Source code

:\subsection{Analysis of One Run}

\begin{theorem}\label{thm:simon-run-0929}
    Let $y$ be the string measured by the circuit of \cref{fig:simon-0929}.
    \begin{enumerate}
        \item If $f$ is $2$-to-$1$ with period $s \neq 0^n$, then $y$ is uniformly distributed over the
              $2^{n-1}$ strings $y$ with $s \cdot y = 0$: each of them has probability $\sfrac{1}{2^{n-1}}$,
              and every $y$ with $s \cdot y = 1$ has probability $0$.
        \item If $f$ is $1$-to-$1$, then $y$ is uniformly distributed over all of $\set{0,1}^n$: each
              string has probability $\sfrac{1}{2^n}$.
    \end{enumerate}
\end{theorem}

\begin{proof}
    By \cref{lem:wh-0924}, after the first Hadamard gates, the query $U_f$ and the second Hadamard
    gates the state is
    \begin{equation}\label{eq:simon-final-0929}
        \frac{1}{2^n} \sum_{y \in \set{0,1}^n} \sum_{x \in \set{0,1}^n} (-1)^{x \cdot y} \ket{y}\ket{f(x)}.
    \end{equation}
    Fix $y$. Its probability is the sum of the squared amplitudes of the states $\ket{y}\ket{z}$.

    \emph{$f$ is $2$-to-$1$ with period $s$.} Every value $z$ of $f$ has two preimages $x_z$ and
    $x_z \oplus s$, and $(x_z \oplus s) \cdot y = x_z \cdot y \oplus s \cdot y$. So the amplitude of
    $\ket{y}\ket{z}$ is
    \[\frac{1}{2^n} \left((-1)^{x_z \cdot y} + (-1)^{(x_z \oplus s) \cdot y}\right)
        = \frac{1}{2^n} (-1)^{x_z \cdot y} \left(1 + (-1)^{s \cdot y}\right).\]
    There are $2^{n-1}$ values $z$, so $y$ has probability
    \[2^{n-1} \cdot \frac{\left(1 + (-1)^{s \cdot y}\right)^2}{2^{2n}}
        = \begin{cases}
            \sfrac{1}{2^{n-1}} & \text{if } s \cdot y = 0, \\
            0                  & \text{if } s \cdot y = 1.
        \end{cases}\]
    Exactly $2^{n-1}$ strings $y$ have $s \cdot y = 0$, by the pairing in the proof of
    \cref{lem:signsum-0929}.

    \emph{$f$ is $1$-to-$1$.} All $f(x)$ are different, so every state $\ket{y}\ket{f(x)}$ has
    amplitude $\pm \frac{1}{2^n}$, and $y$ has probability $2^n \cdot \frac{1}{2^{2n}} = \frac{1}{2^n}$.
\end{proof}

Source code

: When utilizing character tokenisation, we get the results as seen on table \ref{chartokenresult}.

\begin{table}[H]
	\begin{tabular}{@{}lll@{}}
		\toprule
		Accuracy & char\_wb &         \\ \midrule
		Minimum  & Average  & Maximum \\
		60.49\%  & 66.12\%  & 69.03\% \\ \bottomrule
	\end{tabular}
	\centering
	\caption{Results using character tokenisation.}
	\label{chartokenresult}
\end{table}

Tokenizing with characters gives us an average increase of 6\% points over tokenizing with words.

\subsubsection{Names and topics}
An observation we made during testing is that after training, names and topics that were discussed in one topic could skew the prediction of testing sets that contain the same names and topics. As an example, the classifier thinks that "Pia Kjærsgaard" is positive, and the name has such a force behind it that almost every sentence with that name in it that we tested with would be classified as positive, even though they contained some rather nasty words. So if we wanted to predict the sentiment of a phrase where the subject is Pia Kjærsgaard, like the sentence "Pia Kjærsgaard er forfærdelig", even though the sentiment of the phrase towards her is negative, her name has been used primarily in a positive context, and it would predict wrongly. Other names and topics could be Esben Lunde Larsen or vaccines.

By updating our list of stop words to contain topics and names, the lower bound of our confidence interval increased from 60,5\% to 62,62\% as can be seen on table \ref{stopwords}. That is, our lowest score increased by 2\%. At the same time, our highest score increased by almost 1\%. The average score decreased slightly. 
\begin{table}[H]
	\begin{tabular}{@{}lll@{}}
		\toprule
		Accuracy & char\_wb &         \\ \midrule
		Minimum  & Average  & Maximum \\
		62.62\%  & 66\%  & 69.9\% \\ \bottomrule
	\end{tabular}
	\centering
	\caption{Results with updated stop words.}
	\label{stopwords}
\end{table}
########
◆ TASK DIRECTIONS: Within the data above, pick out all lines holding the word "then".

◆ EXPECTED OUTPUT:
        \item If $f$ is $2$-to-$1$ with period $s \neq 0^n$, then $y$ is uniformly distributed over the
        \item If $f$ is $1$-to-$1$, then $y$ is uniformly distributed over all of $\set{0,1}^n$: each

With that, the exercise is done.